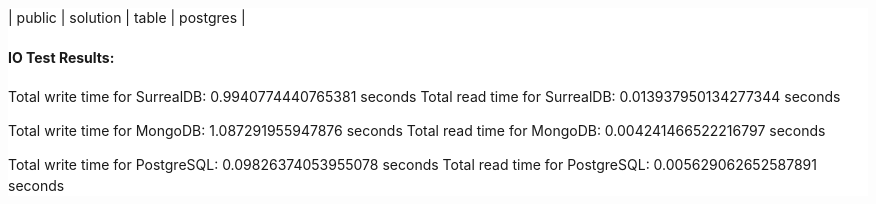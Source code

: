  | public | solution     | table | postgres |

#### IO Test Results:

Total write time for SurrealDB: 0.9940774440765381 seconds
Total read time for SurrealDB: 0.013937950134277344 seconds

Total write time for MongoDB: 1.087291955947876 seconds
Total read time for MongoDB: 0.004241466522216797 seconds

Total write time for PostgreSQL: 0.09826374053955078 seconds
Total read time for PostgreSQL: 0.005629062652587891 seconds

---

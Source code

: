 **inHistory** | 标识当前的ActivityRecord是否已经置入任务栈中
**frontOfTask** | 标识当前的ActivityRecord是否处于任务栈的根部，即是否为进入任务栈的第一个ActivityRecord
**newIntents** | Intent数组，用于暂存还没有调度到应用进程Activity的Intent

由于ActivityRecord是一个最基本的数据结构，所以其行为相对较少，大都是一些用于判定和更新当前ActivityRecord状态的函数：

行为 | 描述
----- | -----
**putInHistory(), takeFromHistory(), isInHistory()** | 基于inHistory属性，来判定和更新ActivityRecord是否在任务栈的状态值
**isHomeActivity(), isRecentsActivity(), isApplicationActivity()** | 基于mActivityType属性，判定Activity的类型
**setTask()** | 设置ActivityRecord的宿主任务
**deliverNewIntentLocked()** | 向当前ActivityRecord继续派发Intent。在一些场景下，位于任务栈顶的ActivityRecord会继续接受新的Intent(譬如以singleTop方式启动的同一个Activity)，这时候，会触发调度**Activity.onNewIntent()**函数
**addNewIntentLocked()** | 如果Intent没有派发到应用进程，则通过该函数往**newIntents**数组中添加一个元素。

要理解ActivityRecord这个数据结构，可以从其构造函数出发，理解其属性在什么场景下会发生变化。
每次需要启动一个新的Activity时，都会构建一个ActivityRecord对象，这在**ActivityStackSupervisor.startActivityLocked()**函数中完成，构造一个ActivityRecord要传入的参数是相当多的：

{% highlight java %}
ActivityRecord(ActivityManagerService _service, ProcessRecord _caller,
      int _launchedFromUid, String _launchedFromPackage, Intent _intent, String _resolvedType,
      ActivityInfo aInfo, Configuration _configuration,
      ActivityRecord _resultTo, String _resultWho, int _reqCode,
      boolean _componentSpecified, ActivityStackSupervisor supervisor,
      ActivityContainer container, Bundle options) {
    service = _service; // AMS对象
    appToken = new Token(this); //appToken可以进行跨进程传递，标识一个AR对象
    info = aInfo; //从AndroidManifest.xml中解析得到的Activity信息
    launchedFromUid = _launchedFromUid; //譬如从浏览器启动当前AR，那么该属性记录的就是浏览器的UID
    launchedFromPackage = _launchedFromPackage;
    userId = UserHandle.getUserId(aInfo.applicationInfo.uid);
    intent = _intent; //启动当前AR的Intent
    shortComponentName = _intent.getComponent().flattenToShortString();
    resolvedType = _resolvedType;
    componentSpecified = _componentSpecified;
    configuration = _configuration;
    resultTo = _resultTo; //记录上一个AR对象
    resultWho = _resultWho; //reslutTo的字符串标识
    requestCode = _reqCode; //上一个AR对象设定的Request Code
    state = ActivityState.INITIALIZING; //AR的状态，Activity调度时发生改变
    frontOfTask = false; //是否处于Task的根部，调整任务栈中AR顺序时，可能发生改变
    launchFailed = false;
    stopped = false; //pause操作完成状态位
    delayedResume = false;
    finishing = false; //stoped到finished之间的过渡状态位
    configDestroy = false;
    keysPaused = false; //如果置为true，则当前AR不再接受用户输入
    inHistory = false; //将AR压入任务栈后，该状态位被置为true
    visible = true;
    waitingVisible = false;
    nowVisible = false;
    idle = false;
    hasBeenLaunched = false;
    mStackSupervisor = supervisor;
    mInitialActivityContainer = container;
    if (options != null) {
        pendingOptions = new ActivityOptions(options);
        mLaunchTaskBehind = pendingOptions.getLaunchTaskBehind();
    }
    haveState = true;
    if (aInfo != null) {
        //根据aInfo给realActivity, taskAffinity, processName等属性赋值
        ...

YOUR TASK: Only one stretch of the records above is wanted: the lines between the one holding "每次需要启动一个新的Acti" and the one holding "appToken = new", inclusive, reproduced exactly.

ANSWER FOR THIS EXERCISE:
每次需要启动一个新的Activity时，都会构建一个ActivityRecord对象，这在**ActivityStackSupervisor.startActivityLocked()**函数中完成，构造一个ActivityRecord要传入的参数是相当多的：

{% highlight java %}
ActivityRecord(ActivityManagerService _service, ProcessRecord _caller,
      int _launchedFromUid, String _launchedFromPackage, Intent _intent, String _resolvedType,
      ActivityInfo aInfo, Configuration _configuration,
      ActivityRecord _resultTo, String _resultWho, int _reqCode,
      boolean _componentSpecified, ActivityStackSupervisor supervisor,
      ActivityContainer container, Bundle options) {
    service = _service; // AMS对象
    appToken = new Token(this); //appToken可以进行跨进程传递，标识一个AR对象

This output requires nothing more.